Sun Microsystems has revealed it is working on a server designed to enable faster and more expansive online game play. The company’s goal is to create a dedicated server that can allow far more online gamers to play the same game at the same time.
Using traditional business servers, gaming companies currently must divide game players into segments, or shards, to allow them all to take part without bogging down or crashing machines. Online gamers have been clamoring for a solution to that problem, according to industry watchers.
Sun said it will demonstrate a prototype of its new game server, which uses Java and Solaris as well as proprietary technology from partner firms, at this week’s Game Developers conference in San Jose, California.
Meanwhile, a continent away, Sun is flooding the CTIA Wireless conference in Atlanta, Georgia, with product and partnership announcements that underscore the company’s intention to play a role in that emerging sector.

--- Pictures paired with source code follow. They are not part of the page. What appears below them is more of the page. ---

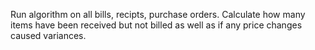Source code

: Run algorithm on all bills, recipts, purchase orders.  Calculate how many items have been received but not billed as well as if any price changes caused variances.
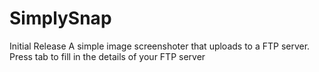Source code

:# SimplySnap
Initial Release
A simple image screenshoter that uploads to a FTP server.
Press tab to fill in the details of your FTP server
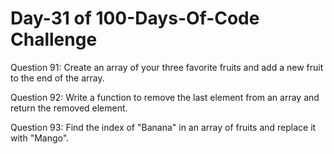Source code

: # Day-31 of 100-Days-Of-Code Challenge

Question 91: Create an array of your three favorite fruits and add a new fruit to the end of the array.

Question 92: Write a function to remove the last element from an array and return the removed element.

Question 93: Find the index of "Banana" in an array of fruits and replace it with "Mango".
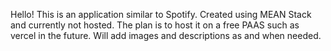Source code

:Hello!
This is an application similar to Spotify. Created using MEAN Stack and currently not hosted. 
The plan is to host it on a free PAAS such as vercel in the future.
Will add images and descriptions as and when needed.

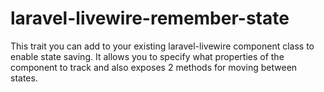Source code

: # laravel-livewire-remember-state
This trait  you can add to your existing  laravel-livewire component class to enable state saving. It allows you to specify what properties of the component to track and also exposes 2 methods for moving between states.
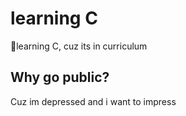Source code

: # learning C
🚀learning C, cuz its in curriculum
## Why go public?
Cuz im depressed and i want to impress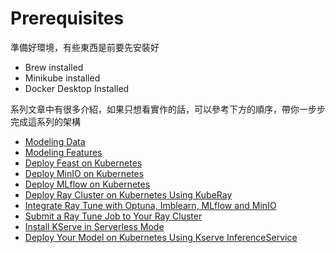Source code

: # Prerequisites

準備好環境，有些東西是前要先安裝好

- Brew installed
- Minikube installed
- Docker Desktop Installed


系列文章中有很多介紹，如果只想看實作的話，可以參考下方的順序，帶你一步步完成這系列的架構

- [Modeling Data](./dbt/modeling-data.md)
- [Modeling Features](./feast/modeling-features.md)
- [Deploy Feast on Kubernetes](./feast/deployment.md)
- [Deploy MinIO on Kubernetes](./minio/deployment.md)
- [Deploy MLflow on Kubernetes](./mlflow/deployment.md)
- [Deploy Ray Cluster on Kubernetes Using KubeRay](./ray/deployment.md)
- [Integrate Ray Tune with Optuna, Imblearn, MLflow and MinIO](./ray/ray-tune.md)
- [Submit a Ray Tune Job to Your Ray Cluster](./ray/ray-job.md)
- [Install KServe in Serverless Mode](./kserve/installation.md)
- [Deploy Your Model on Kubernetes Using Kserve InferenceService](./kserve/deployment.md)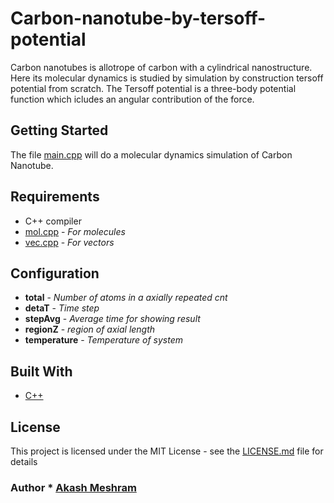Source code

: # Carbon-nanotube-by-tersoff-potential
Carbon nanotubes is allotrope of carbon with a cylindrical nanostructure. Here its molecular dynamics is studied
by simulation by construction tersoff potential from scratch. The Tersoff potential is a three-body 
potential function which icludes an angular contribution of the force.

## Getting Started
The file [main.cpp](main.cpp) will do a molecular dynamics simulation of Carbon Nanotube.

## Requirements
* C++ compiler 
* [mol.cpp](mol.cpp) - *For molecules*
* [vec.cpp](vec.cpp) - *For vectors*

## Configuration
* **total** - *Number of atoms in a axially repeated cnt*
* **detaT** - *Time step*
* **stepAvg** - *Average time for showing result*
* **regionZ** - *region of axial length*
* **temperature** - *Temperature of system*

## Built With
* [C++](https://isocpp.org/)

## License
This project is licensed under the MIT License - see the [LICENSE.md](LICENSE.md) file for details

### Author * [Akash Meshram](https://github.com/akashmeshram)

The company’s new initiatives are aimed at capturing more of the wireless network market.
Among the wireless rollouts is a service program aimed at network equipment providers that sell to wireless carriers, a market Sun says is worth some US$29 billion each year. The so-called Lifecycle Services Program is meant to streamline the process of purchasing and integrating new software and hardware, making it easier for equipment providers to focus on development.
“This announcement puts Sun at an even higher strategic level within the wireless infrastructure business,” said Sun senior vice president Marge Breya.
Sun also announced a partnership with Research In Motion to develop Java-based Web services tools for enterprise customers who use RIM’s BlackBerry handheld e-mail device, plus a deal with Pronto Networks, with which Sun will build and market theiForce WiFi appliance aimed at enabling fast rollout of mid-size public wireless access networks.
Sun’s moves come at a time when the company is eager to right itself after taking a battering on Wall Street. A couple of weeks ago, Standard & Poor’s downgraded Sun’s bonds to its highest junk-bond rating, saying prospects were not good for the company to return to consistent profitability in the near future.
A few days later, some high-profile Wall Street analysts also lowered their ratings on Sun’s stock, citing the same concerns that Sun would not rebound as quickly from the tech recession as some of its counterparts.
Gartner analyst Daryl Plummer told the E-Commerce Times that, with its latest moves, Sun is seeking to harness the growth potential of the wireless and gaming markets, where it already has a strong customer base and a solid reputation.
“They want the best applications and solutions to be built on their foundation,” Plummer said. “If they can get that to happen, they’ll have much a much better outlook over the long term.”
Making a Stand
IDC vice president Jean Bozman agreed that Sun is looking for new ways to increase server sales — especially in the face of increasing competitive pressure from Dell and HP.
“These companies are really bumping against each other to get the big enterprise spend and now the medium-sized businesses as well,” Bozman told the E-Commerce Times. “The best way for them to find growth is to develop a niche that they can claim as their own.”
Sun’s existing relationships in the gaming and wireless fields could help it make a stand in that sector, Bozman added.
The wireless Internet access market alone could be a growth engine for Sun, which built its reputation on building similar wired networks during the first Internet boom. “This is familiar territory for them,” Gartner’s Plummer added.